◆ **Work order**
Transcribe the whole listing without a single picture.

◆ **Data for processing**
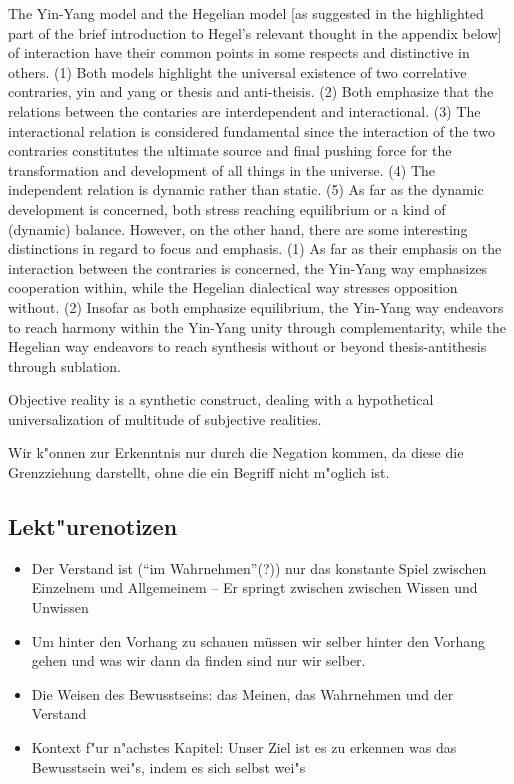 \documentclass[emulatestandardclasses]{scrartcl}
\begin{document}
The Yin-Yang model and the Hegelian model [as suggested in the highlighted part of the brief introduction to Hegel’s relevant thought in the appendix below] of interaction have their common points in some respects and distinctive in others. (1) Both models highlight the universal existence of two correlative contraries, yin and yang or thesis and anti-theisis. (2) Both emphasize that the relations  between the contaries are interdependent and interactional. (3) The interactional relation is considered fundamental since the interaction of the two contraries constitutes the ultimate source and final pushing force for the transformation and development of all things in the universe. (4) The independent relation is dynamic rather than static. (5) As far as the dynamic development is concerned, both stress reaching equilibrium or a kind of (dynamic) balance. However, on the other hand, there are some interesting distinctions in regard to focus and emphasis. (1) As far as their emphasis on the interaction between the contraries is concerned, the Yin-Yang way emphasizes cooperation within, while the Hegelian dialectical way stresses opposition without. (2) Insofar as both emphasize equilibrium, the Yin-Yang way endeavors to reach harmony within the Yin-Yang unity through complementarity, while the Hegelian way endeavors to reach synthesis without or beyond thesis-antithesis through sublation. 
 
Objective reality is a synthetic construct, dealing with a hypothetical universalization of multitude of subjective realities. 
 
Wir k"onnen zur Erkenntnis nur durch die Negation kommen, da diese die Grenzziehung darstellt, ohne die ein Begriff nicht m"oglich ist.


\subsection{Lekt"urenotizen}

\begin{itemize}
  \item Der Verstand ist ("`im Wahrnehmen"'(?)) nur das konstante Spiel zwischen Einzelnem und Allgemeinem -- Er springt zwischen zwischen Wissen und Unwissen 
  \item Um hinter den Vorhang zu schauen müssen wir selber hinter den Vorhang gehen und was wir dann da finden sind nur wir selber.
  \item Die Weisen des Bewusstseins: das Meinen, das Wahrnehmen und der Verstand
  \item Kontext f"ur n"achstes Kapitel: Unser Ziel ist es zu erkennen was das Bewusstsein wei"s, indem es sich selbst wei"s 
\end{itemize}
\end{document}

◆ **Problem solution**
 \documentclass[emulatestandardclasses]{scrartcl}
\begin{document}
The Yin-Yang model and the Hegelian model [as suggested in the highlighted part of the brief introduction to Hegel’s relevant thought in the appendix below] of interaction have their common points in some respects and distinctive in others. (1) Both models highlight the universal existence of two correlative contraries, yin and yang or thesis and anti-theisis. (2) Both emphasize that the relations  between the contaries are interdependent and interactional. (3) The interactional relation is considered fundamental since the interaction of the two contraries constitutes the ultimate source and final pushing force for the transformation and development of all things in the universe. (4) The independent relation is dynamic rather than static. (5) As far as the dynamic development is concerned, both stress reaching equilibrium or a kind of (dynamic) balance. However, on the other hand, there are some interesting distinctions in regard to focus and emphasis. (1) As far as their emphasis on the interaction between the contraries is concerned, the Yin-Yang way emphasizes cooperation within, while the Hegelian dialectical way stresses opposition without. (2) Insofar as both emphasize equilibrium, the Yin-Yang way endeavors to reach harmony within the Yin-Yang unity through complementarity, while the Hegelian way endeavors to reach synthesis without or beyond thesis-antithesis through sublation. 
 
Objective reality is a synthetic construct, dealing with a hypothetical universalization of multitude of subjective realities. 
 
Wir k"onnen zur Erkenntnis nur durch die Negation kommen, da diese die Grenzziehung darstellt, ohne die ein Begriff nicht m"oglich ist.


\subsection{Lekt"urenotizen}

\begin{itemize}
  \item Der Verstand ist ("`im Wahrnehmen"'(?)) nur das konstante Spiel zwischen Einzelnem und Allgemeinem -- Er springt zwischen zwischen Wissen und Unwissen 
  \item Um hinter den Vorhang zu schauen müssen wir selber hinter den Vorhang gehen und was wir dann da finden sind nur wir selber.
  \item Die Weisen des Bewusstseins: das Meinen, das Wahrnehmen und der Verstand
  \item Kontext f"ur n"achstes Kapitel: Unser Ziel ist es zu erkennen was das Bewusstsein wei"s, indem es sich selbst wei"s 
\end{itemize}
\end{document}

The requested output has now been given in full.